_Aim of the task:_ Search the data below for "Original"; list each line that holds it.

Collected data:

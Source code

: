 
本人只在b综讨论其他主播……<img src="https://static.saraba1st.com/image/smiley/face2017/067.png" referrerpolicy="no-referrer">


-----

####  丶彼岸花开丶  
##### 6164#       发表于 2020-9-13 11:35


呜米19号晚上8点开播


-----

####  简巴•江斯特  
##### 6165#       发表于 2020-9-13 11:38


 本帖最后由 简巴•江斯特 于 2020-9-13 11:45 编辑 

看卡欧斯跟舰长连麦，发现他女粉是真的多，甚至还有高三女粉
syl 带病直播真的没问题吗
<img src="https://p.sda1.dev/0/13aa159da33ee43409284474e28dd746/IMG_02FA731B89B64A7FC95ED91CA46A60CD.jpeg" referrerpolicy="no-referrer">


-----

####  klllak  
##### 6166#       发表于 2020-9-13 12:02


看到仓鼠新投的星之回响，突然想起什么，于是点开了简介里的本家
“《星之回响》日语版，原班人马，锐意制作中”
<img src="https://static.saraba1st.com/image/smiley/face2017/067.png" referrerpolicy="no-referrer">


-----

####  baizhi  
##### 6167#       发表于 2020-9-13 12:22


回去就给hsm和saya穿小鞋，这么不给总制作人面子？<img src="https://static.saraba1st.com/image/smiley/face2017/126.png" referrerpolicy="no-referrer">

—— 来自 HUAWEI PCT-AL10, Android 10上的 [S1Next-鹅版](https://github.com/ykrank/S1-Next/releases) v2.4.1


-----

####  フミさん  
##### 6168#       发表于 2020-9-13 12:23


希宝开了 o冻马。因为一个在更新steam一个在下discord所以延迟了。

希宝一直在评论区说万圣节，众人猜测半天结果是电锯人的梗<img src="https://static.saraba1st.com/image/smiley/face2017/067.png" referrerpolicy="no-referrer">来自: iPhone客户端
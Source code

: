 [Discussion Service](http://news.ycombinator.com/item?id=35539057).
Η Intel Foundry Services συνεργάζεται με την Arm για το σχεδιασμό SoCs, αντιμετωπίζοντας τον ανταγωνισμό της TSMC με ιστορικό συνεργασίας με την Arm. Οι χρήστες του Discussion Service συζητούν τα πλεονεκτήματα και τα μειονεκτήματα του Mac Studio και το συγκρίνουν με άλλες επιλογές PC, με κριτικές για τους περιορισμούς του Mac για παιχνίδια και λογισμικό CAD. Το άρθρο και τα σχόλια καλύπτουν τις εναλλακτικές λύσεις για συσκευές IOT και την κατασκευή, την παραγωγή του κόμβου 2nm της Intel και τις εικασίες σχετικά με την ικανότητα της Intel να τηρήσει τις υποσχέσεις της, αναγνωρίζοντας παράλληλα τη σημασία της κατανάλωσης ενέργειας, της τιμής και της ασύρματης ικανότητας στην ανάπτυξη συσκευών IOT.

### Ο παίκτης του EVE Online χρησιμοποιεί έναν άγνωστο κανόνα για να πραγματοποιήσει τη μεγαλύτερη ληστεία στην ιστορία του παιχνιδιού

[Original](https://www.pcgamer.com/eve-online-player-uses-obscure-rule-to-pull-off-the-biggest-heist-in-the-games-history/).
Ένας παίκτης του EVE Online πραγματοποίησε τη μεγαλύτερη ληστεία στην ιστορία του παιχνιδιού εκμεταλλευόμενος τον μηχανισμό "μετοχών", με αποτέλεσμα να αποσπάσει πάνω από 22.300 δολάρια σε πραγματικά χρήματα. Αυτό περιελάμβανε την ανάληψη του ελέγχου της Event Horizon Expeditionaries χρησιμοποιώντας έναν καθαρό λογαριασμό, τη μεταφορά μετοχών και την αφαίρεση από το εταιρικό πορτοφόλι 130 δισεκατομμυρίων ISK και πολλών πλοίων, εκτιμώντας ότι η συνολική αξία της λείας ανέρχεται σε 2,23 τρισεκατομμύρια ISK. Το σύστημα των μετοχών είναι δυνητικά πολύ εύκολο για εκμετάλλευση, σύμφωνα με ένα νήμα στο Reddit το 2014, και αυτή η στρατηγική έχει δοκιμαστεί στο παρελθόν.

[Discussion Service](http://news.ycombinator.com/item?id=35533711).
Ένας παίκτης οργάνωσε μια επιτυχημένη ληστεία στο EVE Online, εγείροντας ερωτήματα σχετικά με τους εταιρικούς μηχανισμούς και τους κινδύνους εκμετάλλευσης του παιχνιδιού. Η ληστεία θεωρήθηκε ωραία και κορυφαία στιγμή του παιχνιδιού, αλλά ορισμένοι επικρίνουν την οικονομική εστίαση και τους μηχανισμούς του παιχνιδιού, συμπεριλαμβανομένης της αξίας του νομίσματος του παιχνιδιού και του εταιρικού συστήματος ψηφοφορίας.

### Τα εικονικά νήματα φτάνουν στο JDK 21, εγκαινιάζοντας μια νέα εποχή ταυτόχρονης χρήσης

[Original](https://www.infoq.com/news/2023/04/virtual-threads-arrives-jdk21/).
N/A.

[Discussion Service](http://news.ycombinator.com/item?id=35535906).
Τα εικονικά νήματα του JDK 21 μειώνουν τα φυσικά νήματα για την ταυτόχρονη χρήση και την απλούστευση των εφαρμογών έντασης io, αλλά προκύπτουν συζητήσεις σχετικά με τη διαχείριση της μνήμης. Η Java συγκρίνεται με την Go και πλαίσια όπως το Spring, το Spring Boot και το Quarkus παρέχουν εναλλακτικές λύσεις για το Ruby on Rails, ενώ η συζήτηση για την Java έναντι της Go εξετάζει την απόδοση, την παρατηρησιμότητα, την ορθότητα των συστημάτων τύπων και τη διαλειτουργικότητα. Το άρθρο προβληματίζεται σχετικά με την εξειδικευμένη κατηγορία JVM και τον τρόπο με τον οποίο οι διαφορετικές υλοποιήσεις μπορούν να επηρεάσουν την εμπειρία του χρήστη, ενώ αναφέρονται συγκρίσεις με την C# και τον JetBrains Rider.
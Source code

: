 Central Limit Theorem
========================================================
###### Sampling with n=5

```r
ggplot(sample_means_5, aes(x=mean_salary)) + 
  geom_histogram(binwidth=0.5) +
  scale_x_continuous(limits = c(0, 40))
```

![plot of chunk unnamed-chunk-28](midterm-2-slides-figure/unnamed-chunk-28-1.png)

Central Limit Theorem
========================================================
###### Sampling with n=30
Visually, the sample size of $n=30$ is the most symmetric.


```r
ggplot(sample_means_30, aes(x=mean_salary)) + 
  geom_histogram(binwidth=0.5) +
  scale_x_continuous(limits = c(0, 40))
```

---

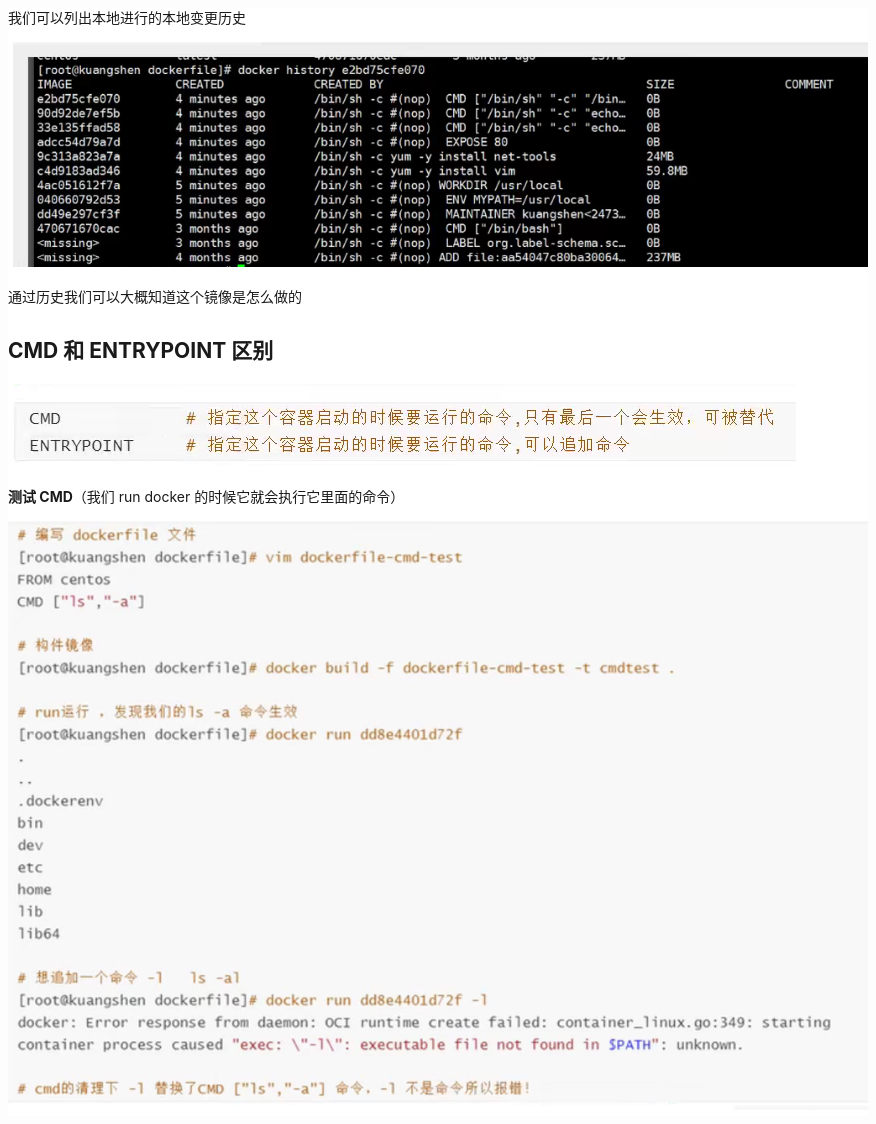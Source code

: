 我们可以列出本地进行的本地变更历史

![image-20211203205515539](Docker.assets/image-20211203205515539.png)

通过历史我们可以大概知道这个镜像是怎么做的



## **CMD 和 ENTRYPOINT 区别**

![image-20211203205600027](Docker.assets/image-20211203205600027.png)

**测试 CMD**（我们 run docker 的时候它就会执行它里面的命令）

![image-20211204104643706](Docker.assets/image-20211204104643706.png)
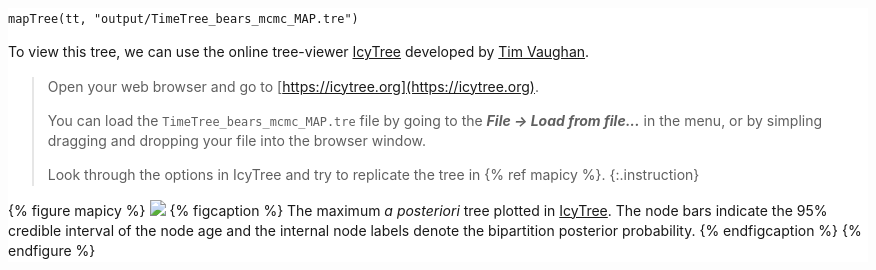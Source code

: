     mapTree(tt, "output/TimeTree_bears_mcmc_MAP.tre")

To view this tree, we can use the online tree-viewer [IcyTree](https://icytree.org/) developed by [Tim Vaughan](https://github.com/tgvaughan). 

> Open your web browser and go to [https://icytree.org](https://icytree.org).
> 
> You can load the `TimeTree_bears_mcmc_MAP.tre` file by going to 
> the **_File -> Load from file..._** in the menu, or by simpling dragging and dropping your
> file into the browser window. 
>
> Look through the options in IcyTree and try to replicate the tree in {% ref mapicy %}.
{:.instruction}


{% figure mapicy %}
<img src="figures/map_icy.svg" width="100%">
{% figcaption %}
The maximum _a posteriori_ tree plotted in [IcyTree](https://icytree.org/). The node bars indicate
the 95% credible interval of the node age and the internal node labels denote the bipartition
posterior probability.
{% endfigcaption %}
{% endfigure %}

_Answer box:_
[Original](https://www.pcgamer.com/eve-online-player-uses-obscure-rule-to-pull-off-the-biggest-heist-in-the-games-history/).
[Original](https://www.infoq.com/news/2023/04/virtual-threads-arrives-jdk21/).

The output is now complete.